In how many lines of the records below does the word "evolve" appear? Answer with the number alone.

Records drawn from a dataset:
_ _ _

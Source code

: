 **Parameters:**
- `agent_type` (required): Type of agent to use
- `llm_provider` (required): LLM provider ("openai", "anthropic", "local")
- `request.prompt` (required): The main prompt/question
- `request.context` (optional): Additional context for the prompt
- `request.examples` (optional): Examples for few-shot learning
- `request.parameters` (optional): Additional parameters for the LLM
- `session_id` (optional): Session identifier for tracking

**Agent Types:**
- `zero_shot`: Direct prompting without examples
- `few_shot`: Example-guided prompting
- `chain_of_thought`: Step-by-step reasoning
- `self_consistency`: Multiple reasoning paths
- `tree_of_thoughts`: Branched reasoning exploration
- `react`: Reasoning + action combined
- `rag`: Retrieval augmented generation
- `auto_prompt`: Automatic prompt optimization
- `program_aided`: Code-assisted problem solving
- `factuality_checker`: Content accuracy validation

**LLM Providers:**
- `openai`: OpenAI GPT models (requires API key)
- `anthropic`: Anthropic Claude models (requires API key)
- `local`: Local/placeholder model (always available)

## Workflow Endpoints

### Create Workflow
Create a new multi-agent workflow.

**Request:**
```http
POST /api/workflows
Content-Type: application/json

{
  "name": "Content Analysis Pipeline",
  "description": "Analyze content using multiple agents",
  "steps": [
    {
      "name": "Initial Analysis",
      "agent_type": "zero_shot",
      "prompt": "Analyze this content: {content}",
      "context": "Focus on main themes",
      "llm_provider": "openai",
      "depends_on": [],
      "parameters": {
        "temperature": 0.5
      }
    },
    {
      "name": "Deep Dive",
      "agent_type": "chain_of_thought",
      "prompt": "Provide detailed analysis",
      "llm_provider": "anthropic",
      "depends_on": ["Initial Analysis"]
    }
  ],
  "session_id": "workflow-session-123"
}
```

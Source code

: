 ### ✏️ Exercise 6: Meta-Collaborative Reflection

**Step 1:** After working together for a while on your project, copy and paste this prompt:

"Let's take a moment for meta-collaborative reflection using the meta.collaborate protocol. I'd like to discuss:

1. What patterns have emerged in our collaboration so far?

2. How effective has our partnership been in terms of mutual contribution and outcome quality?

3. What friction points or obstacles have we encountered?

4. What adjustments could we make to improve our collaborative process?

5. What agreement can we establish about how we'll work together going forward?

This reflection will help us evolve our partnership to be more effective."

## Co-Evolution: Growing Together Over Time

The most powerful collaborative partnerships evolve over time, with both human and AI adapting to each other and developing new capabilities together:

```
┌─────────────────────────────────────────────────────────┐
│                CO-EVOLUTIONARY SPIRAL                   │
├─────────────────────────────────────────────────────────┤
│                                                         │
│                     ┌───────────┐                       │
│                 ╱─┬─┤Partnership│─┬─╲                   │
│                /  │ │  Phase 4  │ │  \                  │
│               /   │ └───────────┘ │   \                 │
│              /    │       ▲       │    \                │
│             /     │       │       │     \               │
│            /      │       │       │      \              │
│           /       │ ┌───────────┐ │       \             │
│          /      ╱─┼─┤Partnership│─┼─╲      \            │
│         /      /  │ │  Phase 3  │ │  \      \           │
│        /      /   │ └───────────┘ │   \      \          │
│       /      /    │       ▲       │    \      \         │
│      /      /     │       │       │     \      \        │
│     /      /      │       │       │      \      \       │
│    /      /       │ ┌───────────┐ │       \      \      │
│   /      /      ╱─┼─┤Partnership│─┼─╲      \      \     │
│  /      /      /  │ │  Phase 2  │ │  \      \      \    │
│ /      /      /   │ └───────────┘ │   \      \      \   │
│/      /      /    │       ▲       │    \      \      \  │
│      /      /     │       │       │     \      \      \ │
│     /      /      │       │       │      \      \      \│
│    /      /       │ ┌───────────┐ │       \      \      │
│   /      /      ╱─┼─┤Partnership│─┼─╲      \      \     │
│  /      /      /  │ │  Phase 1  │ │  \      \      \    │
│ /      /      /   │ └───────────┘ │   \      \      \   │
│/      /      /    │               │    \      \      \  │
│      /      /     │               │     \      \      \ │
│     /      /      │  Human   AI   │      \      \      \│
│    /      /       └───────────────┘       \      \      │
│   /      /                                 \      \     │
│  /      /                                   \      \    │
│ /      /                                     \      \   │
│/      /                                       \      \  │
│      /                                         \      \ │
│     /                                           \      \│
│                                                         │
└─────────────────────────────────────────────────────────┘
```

_ _ _

[Answer to this problem]: 2